Spring should be a boom time for the housing market, it's not
Typically, spring sees a booming housing market in Canada, but 2024 is different. Uncertainty about the economy and pending interest rate cuts from the Bank of Canada have slowed market activity. The Teranet-National Bank Composite House Price Index shows stable prices in April, with modest gains in some cities and declines in others. Many first-time buyers are waiting on the sidelines, hoping for rate cuts by summer. Despite current sluggishness, population growth, limited supply, and anticipated rate cuts might boost prices later this year.
To Fight the Housing Crisis, Upzone and Build Public Housing
British Columbia's housing crisis is severe, with urgent action needed to increase density and build public and nonprofit housing. Despite several new policy measures, the province still struggles to meet housing demands. To effectively tackle this issue, BC must upzone for higher densities, increase capital grants and loans, and develop more public housing projects. By allowing nonmarket housing to be built without restrictive rezoning processes, the province can reduce costs and delays, ensuring more affordable housing is available where it’s most needed. This strategy will help alleviate the housing crisis and meet future demand.

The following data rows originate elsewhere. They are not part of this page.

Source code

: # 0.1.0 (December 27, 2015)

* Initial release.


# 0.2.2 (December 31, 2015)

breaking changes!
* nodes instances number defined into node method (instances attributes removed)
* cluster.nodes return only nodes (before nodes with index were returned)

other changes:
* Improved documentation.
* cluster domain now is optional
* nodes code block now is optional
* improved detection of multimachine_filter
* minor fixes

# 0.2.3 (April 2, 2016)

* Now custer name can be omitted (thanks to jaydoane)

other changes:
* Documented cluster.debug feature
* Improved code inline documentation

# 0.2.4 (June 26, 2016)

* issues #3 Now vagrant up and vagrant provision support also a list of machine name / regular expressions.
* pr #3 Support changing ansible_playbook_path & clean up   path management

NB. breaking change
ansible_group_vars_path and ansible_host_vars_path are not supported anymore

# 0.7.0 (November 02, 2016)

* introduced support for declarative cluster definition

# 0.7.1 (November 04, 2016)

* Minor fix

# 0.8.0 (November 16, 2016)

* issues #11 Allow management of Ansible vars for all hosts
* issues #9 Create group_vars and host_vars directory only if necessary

Falling Inflation in April Paves Way For Possible Mortgage Rate Reduction
April's Consumer Price Index (CPI) report revealed a slight decline in inflation, dropping to 3.4% from March's 3.5%. This decrease could lead to lower mortgage rates, providing relief for the housing market struggling with high borrowing costs. The Federal Reserve, aiming to curb inflation, may consider rate cuts if this trend continues. A drop in the 10-year Treasury yield, following the CPI release, hints at potential mortgage rate reductions. Lower borrowing costs could boost housing market activity, making homeownership more accessible for many Americans.